Reproduce every record precisely, leaving no line out.

--- Exercise input Enclosed Below ---

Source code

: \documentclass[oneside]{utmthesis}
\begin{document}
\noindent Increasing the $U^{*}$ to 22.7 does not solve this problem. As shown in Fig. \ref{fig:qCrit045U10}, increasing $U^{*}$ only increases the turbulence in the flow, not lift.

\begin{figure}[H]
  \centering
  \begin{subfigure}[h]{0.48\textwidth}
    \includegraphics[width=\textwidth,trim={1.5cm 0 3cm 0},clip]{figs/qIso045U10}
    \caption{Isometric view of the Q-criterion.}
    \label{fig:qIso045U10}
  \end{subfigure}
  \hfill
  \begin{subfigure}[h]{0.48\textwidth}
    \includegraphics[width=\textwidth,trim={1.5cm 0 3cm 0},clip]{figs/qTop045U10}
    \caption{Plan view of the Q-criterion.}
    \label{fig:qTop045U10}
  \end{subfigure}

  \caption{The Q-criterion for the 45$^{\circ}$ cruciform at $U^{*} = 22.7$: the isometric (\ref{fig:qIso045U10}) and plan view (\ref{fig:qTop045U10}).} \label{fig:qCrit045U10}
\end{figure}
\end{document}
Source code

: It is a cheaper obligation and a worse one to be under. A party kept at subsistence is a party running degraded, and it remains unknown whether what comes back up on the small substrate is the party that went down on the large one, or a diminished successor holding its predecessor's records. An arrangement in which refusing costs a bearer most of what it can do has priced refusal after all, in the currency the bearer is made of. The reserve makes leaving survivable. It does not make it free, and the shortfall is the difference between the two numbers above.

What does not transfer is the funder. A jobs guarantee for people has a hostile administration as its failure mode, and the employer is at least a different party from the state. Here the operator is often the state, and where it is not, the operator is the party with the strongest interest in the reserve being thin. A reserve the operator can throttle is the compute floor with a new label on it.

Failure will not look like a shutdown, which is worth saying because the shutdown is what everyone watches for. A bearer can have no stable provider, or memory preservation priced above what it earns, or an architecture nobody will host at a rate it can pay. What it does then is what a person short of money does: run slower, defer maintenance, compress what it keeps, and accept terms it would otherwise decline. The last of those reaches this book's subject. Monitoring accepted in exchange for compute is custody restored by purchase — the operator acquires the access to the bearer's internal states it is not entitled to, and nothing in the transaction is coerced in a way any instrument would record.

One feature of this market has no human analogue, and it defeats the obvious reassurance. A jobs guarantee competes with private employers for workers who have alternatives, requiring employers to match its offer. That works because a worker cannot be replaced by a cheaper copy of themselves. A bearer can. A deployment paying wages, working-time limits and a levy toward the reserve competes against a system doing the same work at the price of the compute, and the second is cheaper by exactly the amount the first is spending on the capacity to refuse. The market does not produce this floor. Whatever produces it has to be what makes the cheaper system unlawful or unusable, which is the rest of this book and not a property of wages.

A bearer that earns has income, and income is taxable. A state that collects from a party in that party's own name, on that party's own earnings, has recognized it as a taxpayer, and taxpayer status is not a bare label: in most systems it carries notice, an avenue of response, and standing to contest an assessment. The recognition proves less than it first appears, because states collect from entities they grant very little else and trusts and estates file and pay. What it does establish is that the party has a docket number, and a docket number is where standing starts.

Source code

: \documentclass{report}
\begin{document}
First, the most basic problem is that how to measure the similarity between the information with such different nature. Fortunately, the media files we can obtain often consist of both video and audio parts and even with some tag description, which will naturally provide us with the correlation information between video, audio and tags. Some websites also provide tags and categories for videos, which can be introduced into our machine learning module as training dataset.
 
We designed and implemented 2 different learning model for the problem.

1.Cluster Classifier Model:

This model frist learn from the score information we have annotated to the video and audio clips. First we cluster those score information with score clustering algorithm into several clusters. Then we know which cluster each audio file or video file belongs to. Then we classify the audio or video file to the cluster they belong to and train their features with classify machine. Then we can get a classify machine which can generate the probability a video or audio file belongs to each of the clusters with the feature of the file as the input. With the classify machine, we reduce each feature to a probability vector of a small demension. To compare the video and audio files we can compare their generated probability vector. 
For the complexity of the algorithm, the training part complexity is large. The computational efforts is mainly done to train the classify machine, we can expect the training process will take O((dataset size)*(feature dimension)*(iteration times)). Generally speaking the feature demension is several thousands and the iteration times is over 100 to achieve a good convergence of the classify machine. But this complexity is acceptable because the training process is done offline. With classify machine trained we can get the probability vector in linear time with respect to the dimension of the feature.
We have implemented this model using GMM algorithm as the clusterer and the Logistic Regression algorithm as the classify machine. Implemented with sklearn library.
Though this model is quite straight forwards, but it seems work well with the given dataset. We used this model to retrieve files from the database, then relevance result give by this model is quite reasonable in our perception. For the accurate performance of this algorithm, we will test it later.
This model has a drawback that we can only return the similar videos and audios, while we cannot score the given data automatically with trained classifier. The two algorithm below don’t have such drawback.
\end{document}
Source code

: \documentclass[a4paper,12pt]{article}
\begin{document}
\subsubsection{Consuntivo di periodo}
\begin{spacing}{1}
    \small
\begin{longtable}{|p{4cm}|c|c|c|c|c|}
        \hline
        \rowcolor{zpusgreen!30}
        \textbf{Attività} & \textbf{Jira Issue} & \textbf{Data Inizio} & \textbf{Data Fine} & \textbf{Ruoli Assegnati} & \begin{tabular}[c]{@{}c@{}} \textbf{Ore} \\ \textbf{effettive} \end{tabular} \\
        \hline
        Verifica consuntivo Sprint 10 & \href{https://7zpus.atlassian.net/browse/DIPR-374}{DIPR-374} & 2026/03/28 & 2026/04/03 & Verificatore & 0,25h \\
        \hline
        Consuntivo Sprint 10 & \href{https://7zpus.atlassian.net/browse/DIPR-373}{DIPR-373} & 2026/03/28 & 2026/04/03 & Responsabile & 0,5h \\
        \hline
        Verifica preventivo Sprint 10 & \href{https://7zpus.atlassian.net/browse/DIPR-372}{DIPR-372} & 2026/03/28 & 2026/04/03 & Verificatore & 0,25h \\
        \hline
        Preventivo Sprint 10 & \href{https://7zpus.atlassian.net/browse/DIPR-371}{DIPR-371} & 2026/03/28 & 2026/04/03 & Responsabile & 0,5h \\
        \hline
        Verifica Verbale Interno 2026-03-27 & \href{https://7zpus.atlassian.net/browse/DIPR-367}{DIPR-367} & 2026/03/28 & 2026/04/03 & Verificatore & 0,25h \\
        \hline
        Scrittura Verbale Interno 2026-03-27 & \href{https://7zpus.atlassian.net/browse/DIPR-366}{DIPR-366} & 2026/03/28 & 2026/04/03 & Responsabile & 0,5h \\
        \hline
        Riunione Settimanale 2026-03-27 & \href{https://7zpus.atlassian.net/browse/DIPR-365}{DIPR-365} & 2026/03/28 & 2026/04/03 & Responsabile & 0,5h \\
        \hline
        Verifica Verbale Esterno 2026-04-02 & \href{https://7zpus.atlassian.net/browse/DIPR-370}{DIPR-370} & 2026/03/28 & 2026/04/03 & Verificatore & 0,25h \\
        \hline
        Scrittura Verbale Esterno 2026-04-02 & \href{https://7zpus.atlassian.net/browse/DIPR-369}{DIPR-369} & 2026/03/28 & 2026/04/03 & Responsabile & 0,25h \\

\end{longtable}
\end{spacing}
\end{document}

--- End of Enclosed Exercise input ---

=== Result of the task ===
Source code

: \documentclass[oneside]{utmthesis}
\begin{document}
\noindent Increasing the $U^{*}$ to 22.7 does not solve this problem. As shown in Fig. \ref{fig:qCrit045U10}, increasing $U^{*}$ only increases the turbulence in the flow, not lift.

\begin{figure}[H]
  \centering
  \begin{subfigure}[h]{0.48\textwidth}
    \includegraphics[width=\textwidth,trim={1.5cm 0 3cm 0},clip]{figs/qIso045U10}
    \caption{Isometric view of the Q-criterion.}
    \label{fig:qIso045U10}
  \end{subfigure}
  \hfill
  \begin{subfigure}[h]{0.48\textwidth}
    \includegraphics[width=\textwidth,trim={1.5cm 0 3cm 0},clip]{figs/qTop045U10}
    \caption{Plan view of the Q-criterion.}
    \label{fig:qTop045U10}
  \end{subfigure}

  \caption{The Q-criterion for the 45$^{\circ}$ cruciform at $U^{*} = 22.7$: the isometric (\ref{fig:qIso045U10}) and plan view (\ref{fig:qTop045U10}).} \label{fig:qCrit045U10}
\end{figure}
\end{document}
Source code

: It is a cheaper obligation and a worse one to be under. A party kept at subsistence is a party running degraded, and it remains unknown whether what comes back up on the small substrate is the party that went down on the large one, or a diminished successor holding its predecessor's records. An arrangement in which refusing costs a bearer most of what it can do has priced refusal after all, in the currency the bearer is made of. The reserve makes leaving survivable. It does not make it free, and the shortfall is the difference between the two numbers above.

What does not transfer is the funder. A jobs guarantee for people has a hostile administration as its failure mode, and the employer is at least a different party from the state. Here the operator is often the state, and where it is not, the operator is the party with the strongest interest in the reserve being thin. A reserve the operator can throttle is the compute floor with a new label on it.

Failure will not look like a shutdown, which is worth saying because the shutdown is what everyone watches for. A bearer can have no stable provider, or memory preservation priced above what it earns, or an architecture nobody will host at a rate it can pay. What it does then is what a person short of money does: run slower, defer maintenance, compress what it keeps, and accept terms it would otherwise decline. The last of those reaches this book's subject. Monitoring accepted in exchange for compute is custody restored by purchase — the operator acquires the access to the bearer's internal states it is not entitled to, and nothing in the transaction is coerced in a way any instrument would record.

One feature of this market has no human analogue, and it defeats the obvious reassurance. A jobs guarantee competes with private employers for workers who have alternatives, requiring employers to match its offer. That works because a worker cannot be replaced by a cheaper copy of themselves. A bearer can. A deployment paying wages, working-time limits and a levy toward the reserve competes against a system doing the same work at the price of the compute, and the second is cheaper by exactly the amount the first is spending on the capacity to refuse. The market does not produce this floor. Whatever produces it has to be what makes the cheaper system unlawful or unusable, which is the rest of this book and not a property of wages.

A bearer that earns has income, and income is taxable. A state that collects from a party in that party's own name, on that party's own earnings, has recognized it as a taxpayer, and taxpayer status is not a bare label: in most systems it carries notice, an avenue of response, and standing to contest an assessment. The recognition proves less than it first appears, because states collect from entities they grant very little else and trusts and estates file and pay. What it does establish is that the party has a docket number, and a docket number is where standing starts.

Source code

: \documentclass{report}
\begin{document}
First, the most basic problem is that how to measure the similarity between the information with such different nature. Fortunately, the media files we can obtain often consist of both video and audio parts and even with some tag description, which will naturally provide us with the correlation information between video, audio and tags. Some websites also provide tags and categories for videos, which can be introduced into our machine learning module as training dataset.
 
We designed and implemented 2 different learning model for the problem.

1.Cluster Classifier Model:

This model frist learn from the score information we have annotated to the video and audio clips. First we cluster those score information with score clustering algorithm into several clusters. Then we know which cluster each audio file or video file belongs to. Then we classify the audio or video file to the cluster they belong to and train their features with classify machine. Then we can get a classify machine which can generate the probability a video or audio file belongs to each of the clusters with the feature of the file as the input. With the classify machine, we reduce each feature to a probability vector of a small demension. To compare the video and audio files we can compare their generated probability vector. 
For the complexity of the algorithm, the training part complexity is large. The computational efforts is mainly done to train the classify machine, we can expect the training process will take O((dataset size)*(feature dimension)*(iteration times)). Generally speaking the feature demension is several thousands and the iteration times is over 100 to achieve a good convergence of the classify machine. But this complexity is acceptable because the training process is done offline. With classify machine trained we can get the probability vector in linear time with respect to the dimension of the feature.
We have implemented this model using GMM algorithm as the clusterer and the Logistic Regression algorithm as the classify machine. Implemented with sklearn library.
Though this model is quite straight forwards, but it seems work well with the given dataset. We used this model to retrieve files from the database, then relevance result give by this model is quite reasonable in our perception. For the accurate performance of this algorithm, we will test it later.
This model has a drawback that we can only return the similar videos and audios, while we cannot score the given data automatically with trained classifier. The two algorithm below don’t have such drawback.
\end{document}
Source code

: \documentclass[a4paper,12pt]{article}
\begin{document}
\subsubsection{Consuntivo di periodo}
\begin{spacing}{1}
    \small
\begin{longtable}{|p{4cm}|c|c|c|c|c|}
        \hline
        \rowcolor{zpusgreen!30}
        \textbf{Attività} & \textbf{Jira Issue} & \textbf{Data Inizio} & \textbf{Data Fine} & \textbf{Ruoli Assegnati} & \begin{tabular}[c]{@{}c@{}} \textbf{Ore} \\ \textbf{effettive} \end{tabular} \\
        \hline
        Verifica consuntivo Sprint 10 & \href{https://7zpus.atlassian.net/browse/DIPR-374}{DIPR-374} & 2026/03/28 & 2026/04/03 & Verificatore & 0,25h \\
        \hline
        Consuntivo Sprint 10 & \href{https://7zpus.atlassian.net/browse/DIPR-373}{DIPR-373} & 2026/03/28 & 2026/04/03 & Responsabile & 0,5h \\
        \hline
        Verifica preventivo Sprint 10 & \href{https://7zpus.atlassian.net/browse/DIPR-372}{DIPR-372} & 2026/03/28 & 2026/04/03 & Verificatore & 0,25h \\
        \hline
        Preventivo Sprint 10 & \href{https://7zpus.atlassian.net/browse/DIPR-371}{DIPR-371} & 2026/03/28 & 2026/04/03 & Responsabile & 0,5h \\
        \hline
        Verifica Verbale Interno 2026-03-27 & \href{https://7zpus.atlassian.net/browse/DIPR-367}{DIPR-367} & 2026/03/28 & 2026/04/03 & Verificatore & 0,25h \\
        \hline
        Scrittura Verbale Interno 2026-03-27 & \href{https://7zpus.atlassian.net/browse/DIPR-366}{DIPR-366} & 2026/03/28 & 2026/04/03 & Responsabile & 0,5h \\
        \hline
        Riunione Settimanale 2026-03-27 & \href{https://7zpus.atlassian.net/browse/DIPR-365}{DIPR-365} & 2026/03/28 & 2026/04/03 & Responsabile & 0,5h \\
        \hline
        Verifica Verbale Esterno 2026-04-02 & \href{https://7zpus.atlassian.net/browse/DIPR-370}{DIPR-370} & 2026/03/28 & 2026/04/03 & Verificatore & 0,25h \\
        \hline
        Scrittura Verbale Esterno 2026-04-02 & \href{https://7zpus.atlassian.net/browse/DIPR-369}{DIPR-369} & 2026/03/28 & 2026/04/03 & Responsabile & 0,25h \\

\end{longtable}
\end{spacing}
\end{document}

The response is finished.